# Overige Discussie Rubrieken > Algemene medische vragen >  Gezicht aangetakeld: hulp nodig

## V123

Hey,
Ik ben een jongen van 16 jaar en ik heb al een tijdje lang van puistjes in mijn gezicht, maar nu heeft het een toppunt bereikt ondanks veel moeite om er van af te geraken. Het probleem is verdeeld over twee delen. Ik heb heel veel last van puisten aan mijn mondhoeken of net er onder. Telkens als er een weggaat blijft er een rode huid achter en even later komt op dezelfde plaats of er naast een nieuwe. Als hij dan uitbreekt komt er een witte kop. Het andere probleem is op mijn voorhoofd.
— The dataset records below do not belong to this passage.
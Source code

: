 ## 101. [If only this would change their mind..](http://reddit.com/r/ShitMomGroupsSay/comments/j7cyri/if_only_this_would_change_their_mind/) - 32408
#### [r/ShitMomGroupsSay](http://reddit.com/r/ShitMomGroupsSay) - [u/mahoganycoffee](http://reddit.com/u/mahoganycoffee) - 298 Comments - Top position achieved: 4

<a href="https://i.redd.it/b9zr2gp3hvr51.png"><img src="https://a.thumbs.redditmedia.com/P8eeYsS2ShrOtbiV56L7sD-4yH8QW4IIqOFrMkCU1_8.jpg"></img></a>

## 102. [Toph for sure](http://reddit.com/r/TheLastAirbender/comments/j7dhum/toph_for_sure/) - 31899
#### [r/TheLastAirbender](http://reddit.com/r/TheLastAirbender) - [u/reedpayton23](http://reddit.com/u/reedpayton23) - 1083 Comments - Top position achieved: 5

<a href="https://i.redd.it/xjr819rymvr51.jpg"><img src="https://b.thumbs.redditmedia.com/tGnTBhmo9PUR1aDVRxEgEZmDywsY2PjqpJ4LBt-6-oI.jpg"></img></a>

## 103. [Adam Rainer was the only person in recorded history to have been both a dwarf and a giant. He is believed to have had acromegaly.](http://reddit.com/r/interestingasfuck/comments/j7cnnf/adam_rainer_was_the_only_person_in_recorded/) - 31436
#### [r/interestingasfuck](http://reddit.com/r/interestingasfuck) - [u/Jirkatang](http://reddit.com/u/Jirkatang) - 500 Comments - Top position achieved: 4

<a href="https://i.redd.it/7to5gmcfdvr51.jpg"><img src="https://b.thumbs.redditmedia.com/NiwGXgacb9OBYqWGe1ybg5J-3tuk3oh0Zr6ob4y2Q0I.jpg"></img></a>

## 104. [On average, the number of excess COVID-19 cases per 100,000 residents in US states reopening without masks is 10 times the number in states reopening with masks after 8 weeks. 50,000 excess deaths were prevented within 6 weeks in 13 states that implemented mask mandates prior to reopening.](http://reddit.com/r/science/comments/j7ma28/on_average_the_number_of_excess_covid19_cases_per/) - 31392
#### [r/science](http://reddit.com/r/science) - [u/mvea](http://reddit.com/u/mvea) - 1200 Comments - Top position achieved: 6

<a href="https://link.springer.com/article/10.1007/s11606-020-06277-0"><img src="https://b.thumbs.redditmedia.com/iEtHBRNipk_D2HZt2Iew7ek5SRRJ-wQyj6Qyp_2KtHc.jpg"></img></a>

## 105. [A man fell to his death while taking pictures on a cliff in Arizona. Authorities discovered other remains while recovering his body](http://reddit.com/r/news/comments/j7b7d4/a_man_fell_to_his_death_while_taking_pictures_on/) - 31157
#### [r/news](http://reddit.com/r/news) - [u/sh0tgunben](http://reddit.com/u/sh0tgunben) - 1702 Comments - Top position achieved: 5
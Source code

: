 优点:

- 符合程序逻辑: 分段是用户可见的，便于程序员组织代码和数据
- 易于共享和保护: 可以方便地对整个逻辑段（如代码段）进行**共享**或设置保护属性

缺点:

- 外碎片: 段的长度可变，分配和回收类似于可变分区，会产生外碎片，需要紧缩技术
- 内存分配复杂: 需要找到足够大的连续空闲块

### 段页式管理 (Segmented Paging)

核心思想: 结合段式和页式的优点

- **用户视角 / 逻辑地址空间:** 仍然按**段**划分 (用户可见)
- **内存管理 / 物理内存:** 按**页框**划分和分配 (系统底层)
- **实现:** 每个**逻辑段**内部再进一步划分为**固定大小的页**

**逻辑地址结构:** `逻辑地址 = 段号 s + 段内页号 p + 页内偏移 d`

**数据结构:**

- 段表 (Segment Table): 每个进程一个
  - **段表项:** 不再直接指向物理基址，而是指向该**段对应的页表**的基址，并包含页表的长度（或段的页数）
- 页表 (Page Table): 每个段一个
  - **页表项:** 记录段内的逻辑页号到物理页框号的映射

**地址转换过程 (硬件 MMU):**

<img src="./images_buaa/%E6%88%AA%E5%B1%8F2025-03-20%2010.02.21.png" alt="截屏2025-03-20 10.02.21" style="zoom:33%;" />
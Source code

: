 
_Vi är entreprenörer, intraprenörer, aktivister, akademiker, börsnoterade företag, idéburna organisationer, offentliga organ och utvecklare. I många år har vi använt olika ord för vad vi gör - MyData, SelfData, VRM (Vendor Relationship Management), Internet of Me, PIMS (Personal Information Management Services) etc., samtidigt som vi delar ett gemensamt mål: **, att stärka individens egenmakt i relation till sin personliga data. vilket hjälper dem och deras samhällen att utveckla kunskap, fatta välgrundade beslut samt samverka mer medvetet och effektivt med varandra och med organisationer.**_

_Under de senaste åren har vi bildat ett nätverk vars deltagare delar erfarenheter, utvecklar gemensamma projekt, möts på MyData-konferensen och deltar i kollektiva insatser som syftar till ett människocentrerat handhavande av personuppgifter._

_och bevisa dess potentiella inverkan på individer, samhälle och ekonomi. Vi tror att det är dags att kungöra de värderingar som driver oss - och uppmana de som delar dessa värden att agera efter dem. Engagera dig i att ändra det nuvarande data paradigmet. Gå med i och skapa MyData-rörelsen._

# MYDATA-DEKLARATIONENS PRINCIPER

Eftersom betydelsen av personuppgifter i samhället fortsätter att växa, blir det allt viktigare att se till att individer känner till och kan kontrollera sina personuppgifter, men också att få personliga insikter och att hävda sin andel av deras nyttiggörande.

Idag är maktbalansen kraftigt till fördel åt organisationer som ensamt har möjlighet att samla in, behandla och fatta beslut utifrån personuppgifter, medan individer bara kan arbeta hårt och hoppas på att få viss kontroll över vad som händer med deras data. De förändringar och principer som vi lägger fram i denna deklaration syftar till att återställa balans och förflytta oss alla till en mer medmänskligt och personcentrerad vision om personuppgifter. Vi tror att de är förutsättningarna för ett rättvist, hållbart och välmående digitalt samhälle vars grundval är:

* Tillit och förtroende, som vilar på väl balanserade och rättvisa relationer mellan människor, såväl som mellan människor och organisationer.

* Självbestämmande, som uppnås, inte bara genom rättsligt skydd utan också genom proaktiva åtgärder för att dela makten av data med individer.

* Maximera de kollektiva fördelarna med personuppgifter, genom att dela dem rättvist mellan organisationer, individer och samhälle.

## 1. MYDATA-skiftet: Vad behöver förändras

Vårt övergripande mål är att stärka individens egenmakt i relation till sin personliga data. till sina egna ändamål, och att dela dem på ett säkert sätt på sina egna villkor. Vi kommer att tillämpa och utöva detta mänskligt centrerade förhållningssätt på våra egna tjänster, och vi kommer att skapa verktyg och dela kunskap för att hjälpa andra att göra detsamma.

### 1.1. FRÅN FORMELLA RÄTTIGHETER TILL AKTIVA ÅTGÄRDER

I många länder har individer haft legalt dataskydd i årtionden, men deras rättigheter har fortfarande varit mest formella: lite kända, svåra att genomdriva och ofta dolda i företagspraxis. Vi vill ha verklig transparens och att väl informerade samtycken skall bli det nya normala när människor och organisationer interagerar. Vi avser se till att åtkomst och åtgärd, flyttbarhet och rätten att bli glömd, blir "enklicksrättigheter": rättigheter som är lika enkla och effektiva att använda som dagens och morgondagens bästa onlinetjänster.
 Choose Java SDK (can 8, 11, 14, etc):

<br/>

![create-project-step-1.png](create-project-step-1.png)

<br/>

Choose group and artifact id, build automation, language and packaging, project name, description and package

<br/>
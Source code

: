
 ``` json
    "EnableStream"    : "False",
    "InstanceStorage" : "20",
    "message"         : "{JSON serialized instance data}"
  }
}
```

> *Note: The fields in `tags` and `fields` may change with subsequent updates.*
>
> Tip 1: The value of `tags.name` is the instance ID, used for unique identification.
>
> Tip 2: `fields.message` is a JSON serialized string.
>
Daar zijn allemaal rode vlekjes, waarvan er altijd twee of drie zijn uitgebroken tot puisten. Heel het voorhoofd staat vol dus de situatie is echt uitzichtloos. 
Ik heb al vanalles geprobeerd maar elk product leek mijn huid meer te irriteren. Ik gebruik nu effaclar van la roche posay (http://www.nl.laroche-posay.be/verzo...eden-r559.aspx) en het kan wel puisten uitdrogen, maar niet volledig tegen houden en ook niet de rode plekken wegkrijgen noch op voorhoofd als op kin. 
Ik doe al alles om er van af te geraken. Ik was mijn gezicht dus 2x per dag en blijf overdag met mijn handen van mijn gezicht en veeg met een zakdoekje altijd mijn mond schoon na het eten.
Ik hoop dat iemand me hier mee kan helpen.
Alvast bedankt  :Smile:

----------